During third period, I caught Leo straight-up spying on my phone screen. Not even subtle about it – leaning over my shoulder like he's trying to memorize my search history. When I called him out, he played it off as nothing, just "curious." Then I noticed him doing the same thing with other people, watching, listening, collecting information like he's building some kind of database.

The truth hit me like a bucket of ice water when I overheard him in the bathroom.

"Yeah, she's perfect for the pyramid," he was saying, voice low. "Smart, unnoticed, nobody would suspect a thing."

Pyramid? What pyramid?

I did some digging, and turns out Leo runs this whole operation – a literal pyramid scheme of social climbing. He recruits "outsiders" like me, gains our trust, then uses us to gather intel on different friend groups.

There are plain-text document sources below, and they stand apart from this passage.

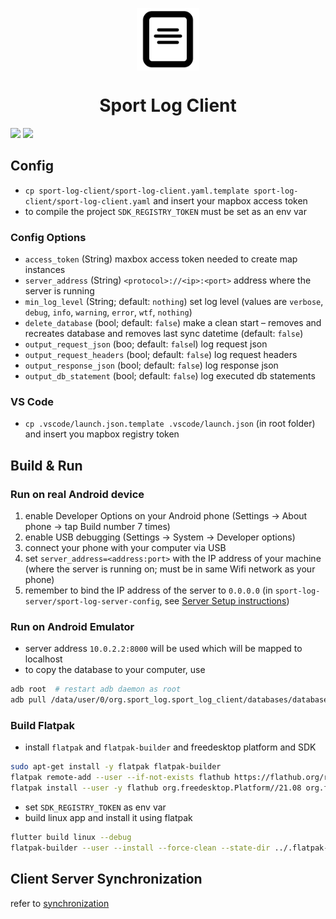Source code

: <p align="center">
  <img src="../icon.png" height="100" align="center">
</p>

<h1 align="center">Sport Log Client</h1>

![](https://img.shields.io/github/workflow/status/LorenzSchueler/sport-log/Flutter/master?label=Pipeline)
![](https://img.shields.io/github/license/LorenzSchueler/sport-log)

## Config

* `cp sport-log-client/sport-log-client.yaml.template sport-log-client/sport-log-client.yaml` and insert your mapbox access token
* to compile the project `SDK_REGISTRY_TOKEN` must be set as an env var

### Config Options
* `access_token` (String) maxbox access token needed to create map instances
* `server_address` (String) `<protocol>://<ip>:<port>` address where the server is running
* `min_log_level` (String; default: `nothing`) set log level (values are `verbose`, `debug`, `info`, `warning`, `error`, `wtf`, `nothing`)
* `delete_database` (bool; default: `false`) make a clean start – removes and recreates database and removes last sync datetime (default: `false`)
* `output_request_json` (boo; default: `false`l) log request json
* `output_request_headers` (bool; default: `false`) log request headers
* `output_response_json` (bool; default: `false`) log response json
* `output_db_statement` (bool; default: `false`) log executed db statements

### VS Code

* `cp .vscode/launch.json.template .vscode/launch.json` (in root folder) and insert you mapbox registry token

## Build & Run 

### Run on real Android device

1. enable Developer Options on your Android phone (Settings &#8594; About phone &#8594; tap Build number 7 times)
2. enable USB debugging (Settings &#8594; System &#8594; Developer options)
3. connect your phone with your computer via USB
4. set `server_address=<address:port>` with the IP address of your machine (where the server is running on; must be in same Wifi network as your phone)
5. remember to bind the IP address of the server to `0.0.0.0` (in `sport-log-server/sport-log-server-config`, see [Server Setup instructions](../sport-log-server/README.md))

### Run on Android Emulator

* server address `10.0.2.2:8000` will be used which will be mapped to localhost
* to copy the database to your computer, use
```bash
adb root  # restart adb daemon as root
adb pull /data/user/0/org.sport_log.sport_log_client/databases/database.sqlite <folder> # pull file to local storage
```

### Build Flatpak

* install `flatpak` and `flatpak-builder` and freedesktop platform and SDK
```bash
sudo apt-get install -y flatpak flatpak-builder
flatpak remote-add --user --if-not-exists flathub https://flathub.org/repo/flathub.flatpakrepo
flatpak install --user -y flathub org.freedesktop.Platform//21.08 org.freedesktop.Sdk//21.08
```
* set `SDK_REGISTRY_TOKEN` as env var
* build linux app and install it using flatpak
```bash
flutter build linux --debug
flatpak-builder --user --install --force-clean --state-dir ../.flatpak-builder ../flatpak-build flatpak/org.sport-log.sport-log-client.yml
```

## Client Server Synchronization

refer to [synchronization](../SYNCHRONIZATION.md)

There's this whole hierarchy: the influencers at the top, the collectors in the middle, and the clueless recruits at the bottom feeding information up the chain. He'd been playing me since day one.

I confronted him after school, my hands shaking but my voice steady. "So I'm just part of your little pyramid? That's all I am to you?"

Leo didn't even deny it. Just shrugged. "It's not personal, Maya. That's how it works. You want in, you play the game. Everyone spies on everyone. I'm just honest about it."

"No," I said, pulling off my hat and letting my hair fall free. "That's how YOU work. Not me."

I walked away, leaving him and his whole toxic pyramid behind. Some things are more important than climbing to the top – like keeping your soul intact.

Later, sitting alone at a coffee shop, I put my hat back on. Not to hide this time, but because I liked how it looked on me. The barista smiled and said, "Cool hat. I like your vibe."

Maybe real friendship isn't about schemes and hierarchies. Maybe it's just about finding your people – the ones who like you for exactly who you are, no pyramids required.